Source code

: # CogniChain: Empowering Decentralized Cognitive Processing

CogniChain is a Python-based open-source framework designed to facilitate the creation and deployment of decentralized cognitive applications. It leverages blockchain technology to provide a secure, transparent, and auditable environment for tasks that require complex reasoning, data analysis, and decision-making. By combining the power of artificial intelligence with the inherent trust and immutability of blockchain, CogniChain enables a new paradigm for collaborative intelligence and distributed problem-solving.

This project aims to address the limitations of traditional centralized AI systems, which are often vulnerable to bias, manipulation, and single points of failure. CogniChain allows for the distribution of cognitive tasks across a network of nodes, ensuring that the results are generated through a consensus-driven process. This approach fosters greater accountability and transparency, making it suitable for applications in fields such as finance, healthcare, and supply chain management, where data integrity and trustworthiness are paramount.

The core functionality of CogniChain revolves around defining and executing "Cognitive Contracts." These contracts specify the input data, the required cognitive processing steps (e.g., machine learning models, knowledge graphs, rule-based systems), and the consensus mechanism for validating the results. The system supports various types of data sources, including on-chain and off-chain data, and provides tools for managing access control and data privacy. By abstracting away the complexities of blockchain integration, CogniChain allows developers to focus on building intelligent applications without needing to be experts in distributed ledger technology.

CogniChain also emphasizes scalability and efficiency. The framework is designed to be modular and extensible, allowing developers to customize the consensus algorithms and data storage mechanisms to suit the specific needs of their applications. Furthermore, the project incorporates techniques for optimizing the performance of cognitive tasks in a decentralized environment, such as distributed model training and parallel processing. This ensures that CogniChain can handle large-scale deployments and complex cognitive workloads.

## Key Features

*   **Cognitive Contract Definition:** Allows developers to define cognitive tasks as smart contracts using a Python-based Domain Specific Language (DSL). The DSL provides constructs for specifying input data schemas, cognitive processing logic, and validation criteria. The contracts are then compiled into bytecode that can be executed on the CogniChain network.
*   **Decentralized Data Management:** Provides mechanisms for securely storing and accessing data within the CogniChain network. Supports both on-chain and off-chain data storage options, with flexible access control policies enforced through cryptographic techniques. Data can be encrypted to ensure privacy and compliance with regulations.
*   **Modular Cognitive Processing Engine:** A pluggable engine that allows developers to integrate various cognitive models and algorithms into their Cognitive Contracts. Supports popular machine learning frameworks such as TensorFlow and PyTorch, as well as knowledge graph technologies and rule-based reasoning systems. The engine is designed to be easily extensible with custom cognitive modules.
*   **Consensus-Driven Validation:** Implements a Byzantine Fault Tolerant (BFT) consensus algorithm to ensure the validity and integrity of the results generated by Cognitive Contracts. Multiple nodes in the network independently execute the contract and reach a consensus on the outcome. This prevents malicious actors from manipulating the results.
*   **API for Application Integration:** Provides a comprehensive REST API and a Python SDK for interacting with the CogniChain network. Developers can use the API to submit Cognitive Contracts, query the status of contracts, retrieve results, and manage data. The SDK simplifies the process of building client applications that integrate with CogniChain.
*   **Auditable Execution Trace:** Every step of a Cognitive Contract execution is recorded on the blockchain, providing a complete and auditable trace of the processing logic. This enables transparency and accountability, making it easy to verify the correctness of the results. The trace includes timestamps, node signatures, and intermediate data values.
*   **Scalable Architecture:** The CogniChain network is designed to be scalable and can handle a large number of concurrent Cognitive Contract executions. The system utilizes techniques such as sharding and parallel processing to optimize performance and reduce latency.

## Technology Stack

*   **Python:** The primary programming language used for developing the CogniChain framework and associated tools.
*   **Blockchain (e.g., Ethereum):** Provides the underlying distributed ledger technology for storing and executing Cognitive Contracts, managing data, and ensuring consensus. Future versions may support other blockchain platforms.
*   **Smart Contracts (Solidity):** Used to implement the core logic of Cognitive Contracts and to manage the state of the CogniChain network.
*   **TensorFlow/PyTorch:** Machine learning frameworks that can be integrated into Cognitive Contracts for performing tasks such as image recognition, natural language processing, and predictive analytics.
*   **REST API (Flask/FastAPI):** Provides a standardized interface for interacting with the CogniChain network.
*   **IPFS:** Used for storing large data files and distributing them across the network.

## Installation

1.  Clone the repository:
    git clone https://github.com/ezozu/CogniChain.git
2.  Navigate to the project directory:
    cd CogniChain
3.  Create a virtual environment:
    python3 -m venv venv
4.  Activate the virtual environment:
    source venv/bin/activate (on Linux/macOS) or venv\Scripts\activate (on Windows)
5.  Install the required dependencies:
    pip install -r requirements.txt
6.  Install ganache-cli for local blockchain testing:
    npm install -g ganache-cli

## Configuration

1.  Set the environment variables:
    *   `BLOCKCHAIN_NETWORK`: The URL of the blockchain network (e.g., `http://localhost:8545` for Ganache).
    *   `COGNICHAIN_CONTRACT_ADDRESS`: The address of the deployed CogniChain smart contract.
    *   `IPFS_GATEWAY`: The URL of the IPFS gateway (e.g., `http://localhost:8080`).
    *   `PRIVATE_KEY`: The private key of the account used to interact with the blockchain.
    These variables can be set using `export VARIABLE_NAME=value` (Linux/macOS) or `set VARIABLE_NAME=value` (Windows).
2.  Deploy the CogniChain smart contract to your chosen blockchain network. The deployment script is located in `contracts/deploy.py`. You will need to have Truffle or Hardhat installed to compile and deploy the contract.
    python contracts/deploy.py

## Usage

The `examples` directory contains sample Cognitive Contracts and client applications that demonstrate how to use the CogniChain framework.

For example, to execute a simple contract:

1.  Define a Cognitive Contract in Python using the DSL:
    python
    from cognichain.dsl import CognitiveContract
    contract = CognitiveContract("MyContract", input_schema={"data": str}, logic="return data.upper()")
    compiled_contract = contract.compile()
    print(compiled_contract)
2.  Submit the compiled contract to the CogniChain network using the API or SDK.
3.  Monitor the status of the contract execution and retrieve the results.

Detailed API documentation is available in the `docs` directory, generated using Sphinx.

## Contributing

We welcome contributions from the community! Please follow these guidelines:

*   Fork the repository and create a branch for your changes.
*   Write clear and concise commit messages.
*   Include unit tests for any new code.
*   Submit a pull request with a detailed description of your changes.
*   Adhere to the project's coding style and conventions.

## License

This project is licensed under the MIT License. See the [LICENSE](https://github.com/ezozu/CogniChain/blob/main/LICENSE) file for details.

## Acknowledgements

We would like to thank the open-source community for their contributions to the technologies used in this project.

— EXERCISE AIM —
Gather from the entries above all lines that include the string "License".

— TASK RESULT —
## License
This project is licensed under the MIT License. See the [LICENSE](https://github.com/ezozu/CogniChain/blob/main/LICENSE) file for details.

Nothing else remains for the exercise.